Writing in the “Bounds of Possibility: The Legacy of Steve Biko & Black Consciousness,” (1991) Budlender noted that the emergence of the Black consciousness was profound and bewildering, especially for White liberals. For years, White liberals identified themselves with Blacks, and perceived the growing self-assertion as a form of rejection. They had become so used to speaking on behalf of Blacks and felt the carpet pulled under their feet, leaving them with no moral authority. The analogy applies to White women and Black men. The Black Consciousness Movement critique political, psychological, cultural, economic and personal dimensions:
The political critique of the Black Consciousness Movement challenged the notion that because the ideal is a shared society, shared organizations and methods of struggle are the only ways to achieve. In the context of the time, shared organizations led invariably to White domination in the realm of ideas, with Black demands mediated through White eyes and mouths.
The Black Consciousness Movement pointed out the impotence and ineffectiveness of White liberalism. It was pointed out that White liberals not only did not exercise power, but appeared also bereft of ideas and strategies of accessing and assuming power.
The psychological and cultural critique pointed out that when Whites talked about collaboration and integration, this often led to assimilation and adoption of White liberal values and attitudes by Blacks. Putting it bluntly, Biko wrote:
“The concept of integration, whose virtues are often extolled in white liberal circles, is full of unquestioned assumptions that embrace white values … It is an integration in which the black man will have to prove himself in terms of those values before meriting acceptance and ultimate assimilation.”

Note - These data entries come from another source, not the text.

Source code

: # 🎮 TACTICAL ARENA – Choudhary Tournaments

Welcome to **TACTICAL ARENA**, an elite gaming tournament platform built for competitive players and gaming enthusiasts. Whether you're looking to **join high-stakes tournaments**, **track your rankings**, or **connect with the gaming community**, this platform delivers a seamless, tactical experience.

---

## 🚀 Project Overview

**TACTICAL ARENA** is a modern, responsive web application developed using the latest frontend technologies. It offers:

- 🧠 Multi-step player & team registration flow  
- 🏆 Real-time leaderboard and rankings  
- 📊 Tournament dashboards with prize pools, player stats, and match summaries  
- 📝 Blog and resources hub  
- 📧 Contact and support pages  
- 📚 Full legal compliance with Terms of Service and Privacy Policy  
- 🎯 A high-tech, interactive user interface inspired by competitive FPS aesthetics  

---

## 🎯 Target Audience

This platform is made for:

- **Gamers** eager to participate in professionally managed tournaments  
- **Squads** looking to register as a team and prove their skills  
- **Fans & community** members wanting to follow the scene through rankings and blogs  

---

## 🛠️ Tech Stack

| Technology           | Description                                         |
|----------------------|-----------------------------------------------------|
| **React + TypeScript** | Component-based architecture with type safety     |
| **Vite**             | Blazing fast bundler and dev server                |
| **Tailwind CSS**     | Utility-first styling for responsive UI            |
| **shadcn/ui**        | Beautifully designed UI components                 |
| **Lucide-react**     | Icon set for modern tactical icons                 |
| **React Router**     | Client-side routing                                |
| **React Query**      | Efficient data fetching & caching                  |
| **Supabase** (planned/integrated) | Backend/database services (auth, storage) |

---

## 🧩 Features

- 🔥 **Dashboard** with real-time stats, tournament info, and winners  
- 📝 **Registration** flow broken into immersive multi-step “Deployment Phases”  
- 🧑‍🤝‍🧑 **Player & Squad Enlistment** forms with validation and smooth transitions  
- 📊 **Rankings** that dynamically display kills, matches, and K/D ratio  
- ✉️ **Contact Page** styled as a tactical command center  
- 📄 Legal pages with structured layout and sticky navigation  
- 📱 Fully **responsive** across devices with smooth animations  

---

Of course, there are those who had become so colonized and could not see salvation outside the White liberal establishment. These are the types that looked with awe at the White power structure and accept what they regard as inevitable position. Commenting on this type of Black man, Biko wrote:
“They have been made to feel inferior for so long that for them it is comforting to drink tea, wine or beer with Whites who seem to treat them as equals. This serves to boost up their own ego of making them feel slightly superior to those Blacks who do not get similar treatment from Whites. Sisters we should not fall for these gimmicks!”
In a sense, the situation is not so different today. Increasingly the oppressed in the world are encouraged to reconcile themselves to the logic of capitalism. Increasingly, we are told there is no alternative to globalization.
The economic critique of the Black Consciousness Movement raised the symbiotic relation between liberalism and capitalism. The argument raised was that those who advance liberal values are opposed to the fundamental change of the exploitative system. The fact that liberalism found support among the wealthy did not help. The personal critique alluded to the fact that White liberals were sons and daughters of those in power. As beneficiaries of that power, they could therefore not be expected to participate in dismantling the power that accords them those privileges.
As we engage the globalization of apartheid, racism and sexism, we need to ask whether those we have entrusted with responsibility have the willingness to learn from this important chapter in the history of our struggle. Or, will they choose to become junior partners of structures and institutions that have brought mayhem to the oppressed in developing countries?